The New Zealand Commerce Commission (NZCC) released its residential building supplies market study final report (Report) on 6 December 2022. The Report largely reinforces the findings and recommendations in the draft report with the benefit of further consultation and evidence.
Unchanged from the draft report, the Report’s key finding is that “competition for the supply of key building supplies is not working as well as it could if it was easier for building products to be introduced and for competing suppliers to expand their businesses”.
The two main factors that make entry and expansion difficult are:
- The building regulatory system continues to incentivise designers, builders and building consent authorities to favour familiar building products over new or competing products. Compliance with the regulatory system is complex. Familiar products have easier paths to compliance while new products have more difficulty. This creates a self-reinforcing cycle that prefers familiar products.
- Quantity-forcing rebates paid by established suppliers to merchants can make it difficult for new or competing products to access distribution channels and increase sales. Rebates between suppliers and merchants are widespread and can be significant in value.
Other findings include:
- Māori needs are not well-served by the building regulatory system currently
- Competition between merchants appears to be working relatively well at the national level, but widespread use of land covenants and exclusive leases could affect competition
- There is no evidence that vertical integration of two of the five major merchants normally has a material adverse effect on competition at the supplier level or merchant level. Outside of recent supply shortages where vertical integration has benefitted some merchants, non-vertically integrated merchants do not appear to struggle to access products. It does not appear that internal information sharing, margin squeeze, or cross-subsidisation, are strategies are being used by vertically integrated businesses to reduce competition.
- Innovative building supplies, eg ‘green’ building supplies and offsite manufacturing, appear impeded by the same factors affecting competition between suppliers
- Greater scale would be beneficial in construction activity and product manufacturing
The Report makes 9 recommendations under three groups. There are two key changes from the draft report’s recommendations – a new recommendation to support offsite manufacturing and a more active recommendation for addressing Māori interests.
- Recommendations to enhance the regulatory system
- Introduce competition as an objective to be promoted in the building regulatory system
- Better serve Māori through the building regulatory system
- Create more clear compliance pathways for a broader range of key building supplies.

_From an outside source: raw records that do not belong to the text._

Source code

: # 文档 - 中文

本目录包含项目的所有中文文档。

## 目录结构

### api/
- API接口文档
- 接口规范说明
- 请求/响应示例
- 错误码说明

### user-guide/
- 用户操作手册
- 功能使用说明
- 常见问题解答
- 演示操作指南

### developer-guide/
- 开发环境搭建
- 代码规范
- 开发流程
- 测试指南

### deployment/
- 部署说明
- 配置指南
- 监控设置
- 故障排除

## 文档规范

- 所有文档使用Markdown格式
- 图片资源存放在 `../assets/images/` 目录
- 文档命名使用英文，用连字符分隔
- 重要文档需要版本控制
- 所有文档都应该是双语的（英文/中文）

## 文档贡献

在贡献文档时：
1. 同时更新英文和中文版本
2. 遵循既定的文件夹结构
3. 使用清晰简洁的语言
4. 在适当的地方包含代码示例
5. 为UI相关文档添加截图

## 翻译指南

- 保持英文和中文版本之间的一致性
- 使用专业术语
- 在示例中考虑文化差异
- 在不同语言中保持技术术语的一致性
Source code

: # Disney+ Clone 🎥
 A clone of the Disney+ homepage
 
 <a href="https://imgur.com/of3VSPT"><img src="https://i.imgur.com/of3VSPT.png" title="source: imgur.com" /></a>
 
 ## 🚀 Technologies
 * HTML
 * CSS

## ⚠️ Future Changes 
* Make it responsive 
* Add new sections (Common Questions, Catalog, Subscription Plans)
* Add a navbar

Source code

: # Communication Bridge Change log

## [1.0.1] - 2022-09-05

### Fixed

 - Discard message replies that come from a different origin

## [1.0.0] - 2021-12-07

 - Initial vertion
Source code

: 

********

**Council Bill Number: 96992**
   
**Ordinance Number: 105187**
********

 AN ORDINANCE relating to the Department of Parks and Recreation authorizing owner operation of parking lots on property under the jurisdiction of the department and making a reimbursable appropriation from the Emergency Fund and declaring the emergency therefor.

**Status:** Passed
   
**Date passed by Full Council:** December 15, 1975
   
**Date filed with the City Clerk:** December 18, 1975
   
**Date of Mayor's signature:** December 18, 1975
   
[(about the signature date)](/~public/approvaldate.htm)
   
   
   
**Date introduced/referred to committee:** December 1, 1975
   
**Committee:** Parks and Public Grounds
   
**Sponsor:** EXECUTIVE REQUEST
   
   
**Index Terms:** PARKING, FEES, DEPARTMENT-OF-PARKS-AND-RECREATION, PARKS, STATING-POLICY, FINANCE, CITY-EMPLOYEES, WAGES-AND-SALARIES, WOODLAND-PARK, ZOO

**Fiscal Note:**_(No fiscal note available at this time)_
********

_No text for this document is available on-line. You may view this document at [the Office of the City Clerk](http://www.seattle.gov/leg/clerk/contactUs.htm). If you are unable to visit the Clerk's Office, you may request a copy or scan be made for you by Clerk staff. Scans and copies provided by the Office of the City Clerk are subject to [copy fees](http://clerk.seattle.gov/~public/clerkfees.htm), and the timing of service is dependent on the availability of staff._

- Explore ways to remove impediments to product substitution and variations
- Recommendations to support sound decision-making
- Establish a national system to share information about building products and consenting
- Establish an education and mentoring function for building consent authorities to facilitate a better co-ordinated and enhanced approach to consenting and product approval processes.
- All-of-government strategy to coordinate and boost offsite manufacturing
- Recommendations to address strategic business conduct
- Promote compliance with the Commerce Act, including by discouraging the use of quantity-forcing supplier-to-merchant rebates that may harm competition
- The NZCC encourages suppliers, particularly those in highly concentrated markets, to review their rebate structures for compliance with the Commerce Act, particularly with amendments to the misuse of market power prohibition coming into force on 5 April 2023.
- The NZCC does not recommend legislative change to prohibit the use of such rebate structures across the key building suppliers industry because rebates can provide benefits. Whether they are harmful is dependent on the specific circumstances.
- The NZCC has opened a new investigation to collect more information about Winstone Wallboards’ use of rebates. The NZCC previously investigated rebate structures used by Winstone Wallboards in 2014 and found at the time the evidence did not support a conclusion that Winstone Wallboards had breached the Commerce Act.
- Consider on an economy-wide basis the use of land covenants and exclusive leases and contractual provisions with similar effect
- This is the third market study the NZCC has identified this as an issue. After the grocery market study, specific legislation was introduced to address restrictive covenants in the grocery sector.
- The NZCC will be undertaking a compliance programme in early 2023 to promote Commerce Act compliance relating to restrictive land covenants and exclusive leases.
Next steps
It is now for the Government to consider the findings and recommendations in the Report. The Minister of Commerce and Consumer Affairs has indicated “In the coming weeks and months, we will talk to stakeholders, with a Government response expected in March 2023. In the meantime, important work already happening, will continue”.